Nostalgia: El organillero de mi barrio




El otro día vi un remolino de papel desde la jardinera de un vecino y me emocioné. La imagen, en realidad, no era necesariamente conmovedora. El remolino solo se movía mientras la brisa de viento otoñal marcaba su ritmo. Pero para mí ese objeto, sin saberlo antes, significaba algo más. Me quedé observándolo por unos minutos y recordé por qué me hacía sentir así. Don Pepito, el organillero que pasaba todos los fines de semana fuera de mi casa desde el año 1997 hasta el 2005, me los regalaba. Tengo muy fresca la imagen de mí, junto a mis cuatro hermanos, corriendo hacia la puerta cada vez que lo escuchábamos venir. Para nosotros, él era el mejor DJ de todos los tiempos. Su música era alegría. Me acuerdo que también vendía burbujas y calugones, de esos tan duros como noventeros.
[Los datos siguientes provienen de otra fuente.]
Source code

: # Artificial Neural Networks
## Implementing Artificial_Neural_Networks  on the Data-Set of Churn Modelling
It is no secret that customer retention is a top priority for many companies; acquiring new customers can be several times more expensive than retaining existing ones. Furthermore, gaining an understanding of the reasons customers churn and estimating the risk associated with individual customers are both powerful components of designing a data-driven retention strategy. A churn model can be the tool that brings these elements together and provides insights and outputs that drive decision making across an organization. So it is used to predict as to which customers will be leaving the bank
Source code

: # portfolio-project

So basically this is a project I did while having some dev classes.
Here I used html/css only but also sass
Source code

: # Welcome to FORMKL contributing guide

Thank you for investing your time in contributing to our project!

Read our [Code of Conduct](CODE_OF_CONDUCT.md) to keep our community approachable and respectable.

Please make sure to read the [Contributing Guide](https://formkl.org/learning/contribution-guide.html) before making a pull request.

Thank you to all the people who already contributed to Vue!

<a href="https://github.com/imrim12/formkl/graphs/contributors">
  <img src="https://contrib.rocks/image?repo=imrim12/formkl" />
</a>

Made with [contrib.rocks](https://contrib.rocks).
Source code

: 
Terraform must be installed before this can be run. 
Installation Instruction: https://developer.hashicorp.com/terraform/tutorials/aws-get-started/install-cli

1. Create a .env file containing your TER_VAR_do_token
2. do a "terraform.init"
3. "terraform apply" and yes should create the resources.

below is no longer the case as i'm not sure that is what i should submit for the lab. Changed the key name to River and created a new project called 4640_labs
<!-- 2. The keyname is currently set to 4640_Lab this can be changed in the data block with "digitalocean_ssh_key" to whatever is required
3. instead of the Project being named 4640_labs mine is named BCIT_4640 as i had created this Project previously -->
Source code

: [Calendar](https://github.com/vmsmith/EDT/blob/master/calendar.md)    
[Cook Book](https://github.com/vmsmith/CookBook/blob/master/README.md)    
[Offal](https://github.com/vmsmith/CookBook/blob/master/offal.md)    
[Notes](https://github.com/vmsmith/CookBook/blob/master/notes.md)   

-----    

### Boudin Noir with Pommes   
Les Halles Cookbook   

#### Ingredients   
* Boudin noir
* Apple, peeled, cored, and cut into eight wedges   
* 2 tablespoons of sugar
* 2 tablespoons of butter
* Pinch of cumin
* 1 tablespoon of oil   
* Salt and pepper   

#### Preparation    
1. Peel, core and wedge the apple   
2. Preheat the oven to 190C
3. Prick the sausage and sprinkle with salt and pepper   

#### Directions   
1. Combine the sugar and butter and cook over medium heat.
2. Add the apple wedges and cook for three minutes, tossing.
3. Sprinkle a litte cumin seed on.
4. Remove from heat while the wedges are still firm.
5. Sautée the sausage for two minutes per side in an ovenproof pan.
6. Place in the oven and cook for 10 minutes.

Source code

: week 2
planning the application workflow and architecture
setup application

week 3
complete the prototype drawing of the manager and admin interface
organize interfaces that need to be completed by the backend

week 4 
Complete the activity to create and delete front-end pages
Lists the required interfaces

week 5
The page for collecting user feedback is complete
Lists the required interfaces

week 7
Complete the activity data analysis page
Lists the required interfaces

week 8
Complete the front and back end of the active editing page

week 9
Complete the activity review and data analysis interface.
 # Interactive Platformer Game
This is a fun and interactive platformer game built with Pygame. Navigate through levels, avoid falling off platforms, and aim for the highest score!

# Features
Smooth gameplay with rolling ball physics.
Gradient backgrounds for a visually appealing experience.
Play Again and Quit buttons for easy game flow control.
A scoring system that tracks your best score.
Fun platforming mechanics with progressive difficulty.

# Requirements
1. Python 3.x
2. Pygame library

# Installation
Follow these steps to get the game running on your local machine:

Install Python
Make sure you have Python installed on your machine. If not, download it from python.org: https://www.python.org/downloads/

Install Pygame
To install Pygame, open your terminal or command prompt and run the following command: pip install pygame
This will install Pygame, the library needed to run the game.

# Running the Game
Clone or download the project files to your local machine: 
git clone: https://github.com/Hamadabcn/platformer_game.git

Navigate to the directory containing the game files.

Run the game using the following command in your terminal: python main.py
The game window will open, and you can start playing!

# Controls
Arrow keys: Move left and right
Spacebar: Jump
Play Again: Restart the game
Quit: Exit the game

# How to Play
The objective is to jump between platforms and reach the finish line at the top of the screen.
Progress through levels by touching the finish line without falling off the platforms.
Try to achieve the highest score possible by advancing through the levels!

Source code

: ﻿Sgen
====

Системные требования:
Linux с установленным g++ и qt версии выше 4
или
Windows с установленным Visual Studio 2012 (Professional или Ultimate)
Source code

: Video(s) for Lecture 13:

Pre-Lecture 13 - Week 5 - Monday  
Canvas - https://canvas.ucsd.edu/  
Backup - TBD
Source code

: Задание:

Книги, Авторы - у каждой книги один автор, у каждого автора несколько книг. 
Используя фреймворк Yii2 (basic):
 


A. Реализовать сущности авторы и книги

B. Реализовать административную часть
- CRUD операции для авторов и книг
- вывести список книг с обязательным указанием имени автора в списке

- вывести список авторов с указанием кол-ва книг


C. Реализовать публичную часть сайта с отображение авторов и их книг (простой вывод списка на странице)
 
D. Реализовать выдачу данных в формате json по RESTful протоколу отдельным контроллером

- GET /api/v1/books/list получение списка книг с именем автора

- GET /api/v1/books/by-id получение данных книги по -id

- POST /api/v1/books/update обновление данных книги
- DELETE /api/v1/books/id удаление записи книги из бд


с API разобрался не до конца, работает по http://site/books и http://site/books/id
Don Pepito –espero que realmente ese haya sido su apodo y no un invento de algunos de mis hermanos– siempre tenía una sonrisa para nosotros. Yo creía, ingenuamente, que nos quería y conocía. Y tal vez fue así. Era un hombre de unos 60 años, que llevaba siempre su característico sombrero y bolero sin mangas. Obviamente también tuvo un loro, pero lo vimos solo un par de veces. Y es que cada vez que le preguntábamos por él, nos decía que se había quedado cantando en la casa de al lado. Seguramente estaba muerto.

La música de Don Pepito y sus volantines me trasladan a la mejor época de mi vida. Porque fue hasta ese año que mi familia, por parte del lado de mi papá, permaneció unida. Después vino una seguidilla de eventos desafortunados que provocaron que esos hermanos, con quienes alucinaba alrededor del organillero, ahora sean casi desconocidos. Pero me gusta aferrarme a ese recuerdo. Me hace sentir que alguna vez tuve una familia una grande. Gracias Don Pepito por eso. Por hacer que tu arte me llevara a ese momento.